WHAT YOU WILL DO: Reproduce the following entries exactly, leaving nothing out.
# # # #
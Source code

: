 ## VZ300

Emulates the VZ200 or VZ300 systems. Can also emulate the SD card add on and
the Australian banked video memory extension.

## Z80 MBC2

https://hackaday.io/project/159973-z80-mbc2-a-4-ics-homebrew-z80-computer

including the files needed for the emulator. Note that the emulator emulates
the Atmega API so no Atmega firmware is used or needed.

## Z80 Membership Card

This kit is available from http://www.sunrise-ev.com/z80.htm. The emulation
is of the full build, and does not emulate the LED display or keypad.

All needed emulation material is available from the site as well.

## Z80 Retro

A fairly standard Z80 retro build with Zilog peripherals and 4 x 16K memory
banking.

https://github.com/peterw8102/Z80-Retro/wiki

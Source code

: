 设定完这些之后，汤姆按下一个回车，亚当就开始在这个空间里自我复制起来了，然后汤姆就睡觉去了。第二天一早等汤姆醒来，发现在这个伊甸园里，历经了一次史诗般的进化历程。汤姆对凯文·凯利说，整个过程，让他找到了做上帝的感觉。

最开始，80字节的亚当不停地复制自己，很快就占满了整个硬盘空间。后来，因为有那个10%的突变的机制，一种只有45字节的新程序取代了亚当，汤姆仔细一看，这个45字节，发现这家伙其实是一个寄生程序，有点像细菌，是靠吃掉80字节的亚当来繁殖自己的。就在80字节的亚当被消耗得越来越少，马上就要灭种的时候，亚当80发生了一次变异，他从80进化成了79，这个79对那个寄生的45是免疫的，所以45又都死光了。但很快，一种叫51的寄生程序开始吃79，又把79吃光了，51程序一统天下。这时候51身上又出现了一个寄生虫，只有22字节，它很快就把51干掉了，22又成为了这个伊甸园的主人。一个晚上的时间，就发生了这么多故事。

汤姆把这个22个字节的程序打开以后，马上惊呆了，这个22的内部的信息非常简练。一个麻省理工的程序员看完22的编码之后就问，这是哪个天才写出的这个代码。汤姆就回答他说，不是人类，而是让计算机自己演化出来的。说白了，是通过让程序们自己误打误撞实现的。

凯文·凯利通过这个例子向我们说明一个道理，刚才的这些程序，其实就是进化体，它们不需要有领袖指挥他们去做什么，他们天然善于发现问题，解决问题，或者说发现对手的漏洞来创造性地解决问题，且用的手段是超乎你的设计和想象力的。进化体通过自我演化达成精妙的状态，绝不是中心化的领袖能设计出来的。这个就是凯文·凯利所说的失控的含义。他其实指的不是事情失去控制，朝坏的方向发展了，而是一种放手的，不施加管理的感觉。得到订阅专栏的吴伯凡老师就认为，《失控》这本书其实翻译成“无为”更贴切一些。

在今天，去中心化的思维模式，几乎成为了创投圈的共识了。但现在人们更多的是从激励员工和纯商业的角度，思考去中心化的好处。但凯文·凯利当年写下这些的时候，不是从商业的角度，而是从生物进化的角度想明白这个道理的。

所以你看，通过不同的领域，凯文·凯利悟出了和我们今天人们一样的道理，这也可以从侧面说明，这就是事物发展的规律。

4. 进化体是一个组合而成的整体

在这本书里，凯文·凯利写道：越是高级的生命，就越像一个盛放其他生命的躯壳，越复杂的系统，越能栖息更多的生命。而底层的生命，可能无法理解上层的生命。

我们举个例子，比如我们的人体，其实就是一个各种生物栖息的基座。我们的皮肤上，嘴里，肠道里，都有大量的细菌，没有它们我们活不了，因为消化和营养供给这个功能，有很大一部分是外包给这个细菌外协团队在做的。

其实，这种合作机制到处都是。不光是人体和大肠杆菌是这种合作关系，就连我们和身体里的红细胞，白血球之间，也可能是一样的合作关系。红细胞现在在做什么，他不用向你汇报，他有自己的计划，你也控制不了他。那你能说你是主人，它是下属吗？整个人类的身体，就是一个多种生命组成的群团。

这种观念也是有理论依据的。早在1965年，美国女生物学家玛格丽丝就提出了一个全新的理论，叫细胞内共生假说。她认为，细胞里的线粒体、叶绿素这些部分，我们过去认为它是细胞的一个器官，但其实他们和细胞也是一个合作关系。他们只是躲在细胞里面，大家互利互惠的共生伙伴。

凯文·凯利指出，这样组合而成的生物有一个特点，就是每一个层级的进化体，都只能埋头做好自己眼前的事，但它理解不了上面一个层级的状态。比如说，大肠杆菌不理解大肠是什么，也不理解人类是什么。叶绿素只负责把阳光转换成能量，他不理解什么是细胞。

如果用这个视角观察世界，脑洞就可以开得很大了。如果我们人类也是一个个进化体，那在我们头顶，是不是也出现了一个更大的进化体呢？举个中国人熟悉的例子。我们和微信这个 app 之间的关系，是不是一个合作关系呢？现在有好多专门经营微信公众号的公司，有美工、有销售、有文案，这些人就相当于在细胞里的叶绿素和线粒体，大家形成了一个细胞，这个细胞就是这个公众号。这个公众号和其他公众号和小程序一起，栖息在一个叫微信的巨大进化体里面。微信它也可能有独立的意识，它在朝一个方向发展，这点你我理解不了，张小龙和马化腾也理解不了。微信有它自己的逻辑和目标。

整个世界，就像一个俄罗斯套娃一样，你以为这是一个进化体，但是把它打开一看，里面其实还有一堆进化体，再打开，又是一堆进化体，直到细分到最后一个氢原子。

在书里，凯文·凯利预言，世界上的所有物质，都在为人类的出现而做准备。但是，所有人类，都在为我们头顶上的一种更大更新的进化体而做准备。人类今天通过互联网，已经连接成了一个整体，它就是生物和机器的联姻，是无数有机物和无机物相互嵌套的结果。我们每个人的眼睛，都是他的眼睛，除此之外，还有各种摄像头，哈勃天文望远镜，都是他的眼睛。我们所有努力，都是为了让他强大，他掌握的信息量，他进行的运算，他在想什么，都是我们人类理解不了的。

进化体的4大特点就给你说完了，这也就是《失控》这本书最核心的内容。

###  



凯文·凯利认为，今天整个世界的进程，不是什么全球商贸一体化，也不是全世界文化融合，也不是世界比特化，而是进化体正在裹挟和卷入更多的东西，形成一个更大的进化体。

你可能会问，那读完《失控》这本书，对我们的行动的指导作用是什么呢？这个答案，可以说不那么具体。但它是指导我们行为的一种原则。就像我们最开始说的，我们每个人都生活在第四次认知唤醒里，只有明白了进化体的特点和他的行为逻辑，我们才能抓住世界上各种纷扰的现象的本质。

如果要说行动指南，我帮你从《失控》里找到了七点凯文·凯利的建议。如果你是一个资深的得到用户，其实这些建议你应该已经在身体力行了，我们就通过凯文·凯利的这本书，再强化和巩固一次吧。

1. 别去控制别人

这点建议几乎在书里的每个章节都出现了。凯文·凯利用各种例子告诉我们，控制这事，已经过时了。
# # # #
RESULT FOR THIS EXERCISE:
Source code

: ## VZ300

Emulates the VZ200 or VZ300 systems. Can also emulate the SD card add on and
the Australian banked video memory extension.

## Z80 MBC2

https://hackaday.io/project/159973-z80-mbc2-a-4-ics-homebrew-z80-computer

including the files needed for the emulator. Note that the emulator emulates
the Atmega API so no Atmega firmware is used or needed.

## Z80 Membership Card

This kit is available from http://www.sunrise-ev.com/z80.htm. The emulation
is of the full build, and does not emulate the LED display or keypad.

All needed emulation material is available from the site as well.

## Z80 Retro

A fairly standard Z80 retro build with Zilog peripherals and 4 x 16K memory
banking.

https://github.com/peterw8102/Z80-Retro/wiki

Source code

: 设定完这些之后，汤姆按下一个回车，亚当就开始在这个空间里自我复制起来了，然后汤姆就睡觉去了。第二天一早等汤姆醒来，发现在这个伊甸园里，历经了一次史诗般的进化历程。汤姆对凯文·凯利说，整个过程，让他找到了做上帝的感觉。

最开始，80字节的亚当不停地复制自己，很快就占满了整个硬盘空间。后来，因为有那个10%的突变的机制，一种只有45字节的新程序取代了亚当，汤姆仔细一看，这个45字节，发现这家伙其实是一个寄生程序，有点像细菌，是靠吃掉80字节的亚当来繁殖自己的。就在80字节的亚当被消耗得越来越少，马上就要灭种的时候，亚当80发生了一次变异，他从80进化成了79，这个79对那个寄生的45是免疫的，所以45又都死光了。但很快，一种叫51的寄生程序开始吃79，又把79吃光了，51程序一统天下。这时候51身上又出现了一个寄生虫，只有22字节，它很快就把51干掉了，22又成为了这个伊甸园的主人。一个晚上的时间，就发生了这么多故事。

汤姆把这个22个字节的程序打开以后，马上惊呆了，这个22的内部的信息非常简练。一个麻省理工的程序员看完22的编码之后就问，这是哪个天才写出的这个代码。汤姆就回答他说，不是人类，而是让计算机自己演化出来的。说白了，是通过让程序们自己误打误撞实现的。

凯文·凯利通过这个例子向我们说明一个道理，刚才的这些程序，其实就是进化体，它们不需要有领袖指挥他们去做什么，他们天然善于发现问题，解决问题，或者说发现对手的漏洞来创造性地解决问题，且用的手段是超乎你的设计和想象力的。进化体通过自我演化达成精妙的状态，绝不是中心化的领袖能设计出来的。这个就是凯文·凯利所说的失控的含义。他其实指的不是事情失去控制，朝坏的方向发展了，而是一种放手的，不施加管理的感觉。得到订阅专栏的吴伯凡老师就认为，《失控》这本书其实翻译成“无为”更贴切一些。

在今天，去中心化的思维模式，几乎成为了创投圈的共识了。但现在人们更多的是从激励员工和纯商业的角度，思考去中心化的好处。但凯文·凯利当年写下这些的时候，不是从商业的角度，而是从生物进化的角度想明白这个道理的。

所以你看，通过不同的领域，凯文·凯利悟出了和我们今天人们一样的道理，这也可以从侧面说明，这就是事物发展的规律。

4. 进化体是一个组合而成的整体

在这本书里，凯文·凯利写道：越是高级的生命，就越像一个盛放其他生命的躯壳，越复杂的系统，越能栖息更多的生命。而底层的生命，可能无法理解上层的生命。

我们举个例子，比如我们的人体，其实就是一个各种生物栖息的基座。我们的皮肤上，嘴里，肠道里，都有大量的细菌，没有它们我们活不了，因为消化和营养供给这个功能，有很大一部分是外包给这个细菌外协团队在做的。

其实，这种合作机制到处都是。不光是人体和大肠杆菌是这种合作关系，就连我们和身体里的红细胞，白血球之间，也可能是一样的合作关系。红细胞现在在做什么，他不用向你汇报，他有自己的计划，你也控制不了他。那你能说你是主人，它是下属吗？整个人类的身体，就是一个多种生命组成的群团。

这种观念也是有理论依据的。早在1965年，美国女生物学家玛格丽丝就提出了一个全新的理论，叫细胞内共生假说。她认为，细胞里的线粒体、叶绿素这些部分，我们过去认为它是细胞的一个器官，但其实他们和细胞也是一个合作关系。他们只是躲在细胞里面，大家互利互惠的共生伙伴。

凯文·凯利指出，这样组合而成的生物有一个特点，就是每一个层级的进化体，都只能埋头做好自己眼前的事，但它理解不了上面一个层级的状态。比如说，大肠杆菌不理解大肠是什么，也不理解人类是什么。叶绿素只负责把阳光转换成能量，他不理解什么是细胞。

如果用这个视角观察世界，脑洞就可以开得很大了。如果我们人类也是一个个进化体，那在我们头顶，是不是也出现了一个更大的进化体呢？举个中国人熟悉的例子。我们和微信这个 app 之间的关系，是不是一个合作关系呢？现在有好多专门经营微信公众号的公司，有美工、有销售、有文案，这些人就相当于在细胞里的叶绿素和线粒体，大家形成了一个细胞，这个细胞就是这个公众号。这个公众号和其他公众号和小程序一起，栖息在一个叫微信的巨大进化体里面。微信它也可能有独立的意识，它在朝一个方向发展，这点你我理解不了，张小龙和马化腾也理解不了。微信有它自己的逻辑和目标。

整个世界，就像一个俄罗斯套娃一样，你以为这是一个进化体，但是把它打开一看，里面其实还有一堆进化体，再打开，又是一堆进化体，直到细分到最后一个氢原子。

在书里，凯文·凯利预言，世界上的所有物质，都在为人类的出现而做准备。但是，所有人类，都在为我们头顶上的一种更大更新的进化体而做准备。人类今天通过互联网，已经连接成了一个整体，它就是生物和机器的联姻，是无数有机物和无机物相互嵌套的结果。我们每个人的眼睛，都是他的眼睛，除此之外，还有各种摄像头，哈勃天文望远镜，都是他的眼睛。我们所有努力，都是为了让他强大，他掌握的信息量，他进行的运算，他在想什么，都是我们人类理解不了的。

进化体的4大特点就给你说完了，这也就是《失控》这本书最核心的内容。

###  



凯文·凯利认为，今天整个世界的进程，不是什么全球商贸一体化，也不是全世界文化融合，也不是世界比特化，而是进化体正在裹挟和卷入更多的东西，形成一个更大的进化体。

你可能会问，那读完《失控》这本书，对我们的行动的指导作用是什么呢？这个答案，可以说不那么具体。但它是指导我们行为的一种原则。就像我们最开始说的，我们每个人都生活在第四次认知唤醒里，只有明白了进化体的特点和他的行为逻辑，我们才能抓住世界上各种纷扰的现象的本质。

如果要说行动指南，我帮你从《失控》里找到了七点凯文·凯利的建议。如果你是一个资深的得到用户，其实这些建议你应该已经在身体力行了，我们就通过凯文·凯利的这本书，再强化和巩固一次吧。

1. 别去控制别人

这点建议几乎在书里的每个章节都出现了。凯文·凯利用各种例子告诉我们，控制这事，已经过时了。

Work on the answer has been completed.